### WHAT YOU WILL DO
Retype exactly the lines from the one with "de Login do" down to the final line of the material below, both included, and nothing more.

===

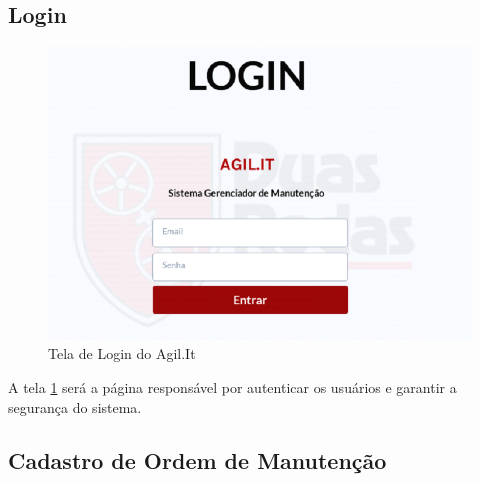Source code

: {\subsection{Login}

\begin{figure}[htb]
	\caption{\label{web_login}Tela de Login do Agil.It}
	\begin{center}
		\includegraphics[scale=0.70]{./Figuras/web/login.png}
	\end{center}
\end{figure}

A tela \ref{web_login} será a página responsável por autenticar os usuários e garantir a segurança do sistema.


\subsection{Cadastro de Ordem de Manutenção}

}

===

### SOLUTION FOR THIS EXERCISE
	\caption{\label{web_login}Tela de Login do Agil.It}
	\begin{center}
		\includegraphics[scale=0.70]{./Figuras/web/login.png}
	\end{center}
\end{figure}

A tela \ref{web_login} será a página responsável por autenticar os usuários e garantir a segurança do sistema.


\subsection{Cadastro de Ordem de Manutenção}

}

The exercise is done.